My drill press has diagonal hold-down slots instead of parallel slots,
so the fence is a bit of a PITA to setup. Also, drill presses are not
designed to exert the pressure needed to cut into hard wood.
But it does work, even though it does require some manual clean-up
with a chisel, and is certainly cheaper that a $275 dedicated
I like how it worked with the 1/4" chisel in red oak, but like you said I
may be in for a surprise when I put in a 1/2" chisel and try to plunge
through some maple.
(snip)> My drill press has diagonal hold-down slots instead of parallel
Mine has the diagonal slots also, HUGE pain in the arse! I'm not sure why
they use diagonal slots. I think the Delta engineers were puffing on
something silly when they designed the diagonal slots.
I guess (hope) it will work for my needs for now until I can afford a
Oh and Happy New Year. (yeah, thats right I'm not out partying, I'm a nerd)
<Greg G.> wrote in message
Most of the stock I use is 3/4" which lets me get a way with using 1/4"
tenons for most projects.
I will be making 1/4" mortises most of the time. Like I posted earlier, in
red oak the 1/4" 'er went in and out of the red oak like bud da. :)
I would rather use this attachment than the router table which I have been
using thus far.
I found the tool easy to take on and off (with the exception of the fence).
My attitude toward this purchase could change when I try to mortise through
a harder wood, but cant you just take smaller nibbles?? I'm guessing that
if you are experiencing a lot of resistance with a bigger chisel or harder
wood that you could just use only a portion of the chisel with each plunge.
Granted, this will take longer. I don't know though, I have not tried that,
nor have I tried it on anything but red oak.

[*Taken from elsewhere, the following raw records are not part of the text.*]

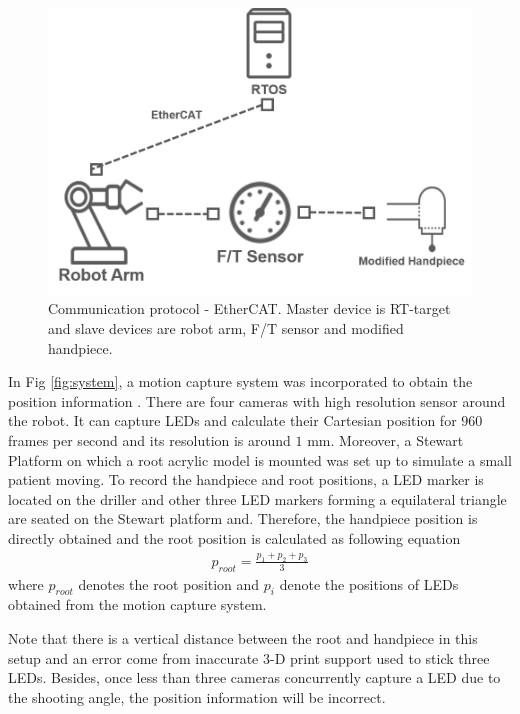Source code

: \begin{figure}[htbp]
\begin{center}
\includegraphics[width=0.7\linewidth]{Images/EtherCAT.png}
\caption{Communication protocol - EtherCAT. Master device is RT-target and slave devices are robot arm, F/T sensor and modified handpiece.}
\label{fig:EtherCAT}

\end{center}
\end{figure}
\par
In Fig \ref{fig:system}, a motion capture system was incorporated to obtain the position information \cite{web8}. There are four cameras with high resolution sensor around the robot. It can capture LEDs and calculate their Cartesian position for $960$ frames per second and its resolution is around $1$ mm. Moreover, a Stewart Platform on which a root acrylic model is mounted was set up to simulate a small patient moving. To record the handpiece and root positions, a LED marker is located on the driller and other three LED markers forming a equilateral triangle are seated on the Stewart platform and. Therefore, the handpiece position is directly obtained and the root position is calculated as following equation
\begin{equation*}
\begin{split}
p_{root} = \frac{p_{1} + p_{2} + p_{3}}{3}
\end{split}
\end{equation*}
where $p_{root}$ denotes the root position and $p_{i}$ denote the positions of LEDs obtained from the motion capture system. 
\par
Note that there is a vertical distance between the root and handpiece in this setup and an error come from inaccurate 3-D print support used to stick three LEDs. Besides, once less than three cameras concurrently capture a LED due to the shooting angle, the position information will be incorrect.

I wouldn't go as far as to call it worthless.
I wouldn't call it useless IF you are doing 1/4" tenons in oak, either.
However, since a tool should (IMHO) work under a variety of conditions,
having a limitation as to the wood species that it will work with makes
it worthy of the "NEXT to worthless" appellation I ascribed to it. If
my TS couldn't cut maple well, I'd be calling it "next to worthless"

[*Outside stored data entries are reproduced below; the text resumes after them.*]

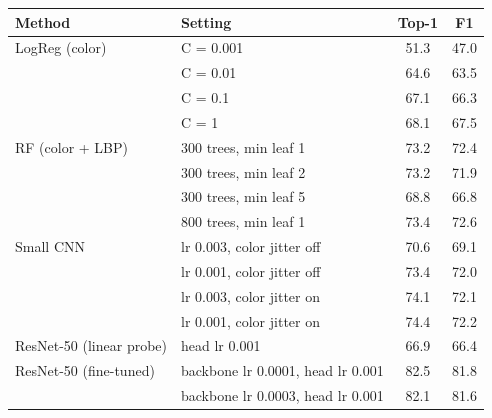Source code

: \begin{tabular}{llcc}
\toprule
Method & Setting & Top-1 & F1 \\
\midrule
LogReg (color) & C = 0.001 & 51.3 & 47.0 \\
 & C = 0.01 & 64.6 & 63.5 \\
 & C = 0.1 & 67.1 & 66.3 \\
 & C = 1 & 68.1 & 67.5 \\
RF (color + LBP) & 300 trees, min leaf 1 & 73.2 & 72.4 \\
 & 300 trees, min leaf 2 & 73.2 & 71.9 \\
 & 300 trees, min leaf 5 & 68.8 & 66.8 \\
 & 800 trees, min leaf 1 & 73.4 & 72.6 \\
Small CNN & lr 0.003, color jitter off & 70.6 & 69.1 \\
 & lr 0.001, color jitter off & 73.4 & 72.0 \\
 & lr 0.003, color jitter on & 74.1 & 72.1 \\
 & lr 0.001, color jitter on & 74.4 & 72.2 \\
ResNet-50 (linear probe) & head lr 0.001 & 66.9 & 66.4 \\
ResNet-50 (fine-tuned) & backbone lr 0.0001, head lr 0.001 & 82.5 & 81.8 \\
 & backbone lr 0.0003, head lr 0.001 & 82.1 & 81.6 \\
\bottomrule
\end{tabular}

i have a stand-alone bench-top Delta mortiser. i was just using it
this week to cut some 1/4" mortises in walnut. it worked like cutting
butter. previously i had used it to cut some 1/2" wide mortises in
oak for a cabinet i built. it was a BIG PAIN IN THE ARSE! i came to
the conclusion that anything short of a 1000+ lb. mortising machine is
not very practical unless you are only making a few small mortises. i
am sure your drill press attachment will work fine for smaller
projects and an occasional large one, but if you plan on making 1/2"
mortises with any regularity, you will not be happy. when i need to
make large mortises anymore, i just grab the chisels.

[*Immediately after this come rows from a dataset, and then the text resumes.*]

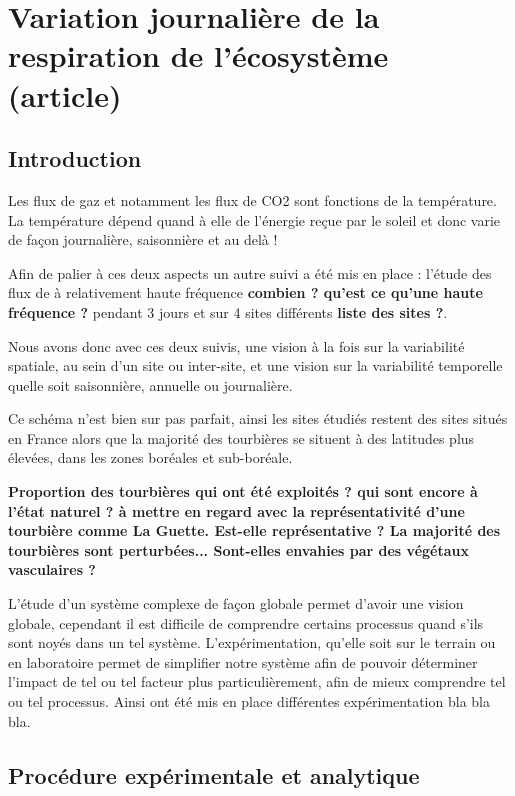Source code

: \chapter{Variation journalière de la respiration de l'écosystème (article)}

\minitoc

\newpage

\section{Introduction}
Les flux de gaz et notamment les flux de CO2 sont fonctions de la température.
La température dépend quand à elle de l'énergie reçue par le soleil et donc varie de façon journalière, saisonnière et au delà !

Afin de palier à ces deux aspects un autre suivi a été mis en place : l'étude des flux de \coo à relativement haute fréquence \textbf{combien ? qu'est ce qu'une haute fréquence ?} pendant 3 jours et sur 4 sites différents \textbf{liste des sites ?}.

Nous avons donc avec ces deux suivis, une vision à la fois sur la variabilité spatiale, au sein d'un site ou inter-site, et une vision sur la variabilité temporelle quelle soit saisonnière, annuelle ou journalière.

Ce schéma n'est bien sur pas parfait, ainsi les sites étudiés restent des sites situés en France alors que la majorité des tourbières se situent à des latitudes plus élevées, dans les zones boréales et sub-boréale.

\textbf{Proportion des tourbières qui ont été exploités ? qui sont encore à l'état naturel ? à mettre en regard avec la représentativité d'une tourbière comme La Guette. Est-elle représentative ? La majorité des tourbières sont perturbées... Sont-elles envahies par des végétaux vasculaires ?}

L'étude d'un système complexe de façon globale permet d'avoir une vision globale, cependant il est difficile de comprendre certains processus quand s'ils sont noyés dans un tel système. 
L'expérimentation, qu'elle soit sur le terrain ou en laboratoire permet de simplifier notre système afin de pouvoir déterminer l'impact de tel ou tel facteur plus particulièrement, afin de mieux comprendre tel ou tel processus.
Ainsi ont été mis en place différentes expérimentation bla bla bla.

\section{Procédure expérimentale et analytique}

don't take this as a negative reply, as the drill press attachment
works just as it was designed. it is not meant for high volume or
Let me just ad that I have seen very FEW reviews were the reviewer took the
tool in question through "all the capabilities of the device under test"
I found your initial response to be sarcastic, however I could be mistaken.
I used the tool with the 1/4" chisel and it exceeded my expectations based
on what I have read in this ng. I was excited with its performance and
posted my findings in a review. I am not a professional woodworker or
reviewer. If I had based my decision on whether to buy this tool from what
I have read in this ng, I would not own a mortise attachment right now. The
purpose of the review was to give those 'sitting on the fence' about the
tool, the courage to try it.
I am happy with my decision to buy the tool, like I said in a previous post,
I will be using the 1/4" chisel ,most of the time.
This will be my last review of any kind.
Aw, nuts to them. I found your writeup useful. I don't have budget or room
for a dedicated machine but if I had a bunch of 1/4" mortises to make I
would consider the DP attachment.
I recall lots of published reviews where the author states s/he has used
only a subset of the features. This is especially true of reviews of
computer programming tools. A comprehensive review of Microsoft's Visual
Stuido.NET would be hundreds of pages long.
I suspect that I'm not alone when I say that I don't like to spend money to
"try" tools. I want to know that when I buy something it is going to be
robust and serve my needs, else I have to go out and buy (or "try") a
replacement. I want to know what a tool does well, and even more
importantly what its shortcomings are.
That's fine, but many people would be (and are) very disappointed when they
discover that the larger chisels are nearly useless.
You're taking the questions and feedback the wrong way if they are what led
you to that...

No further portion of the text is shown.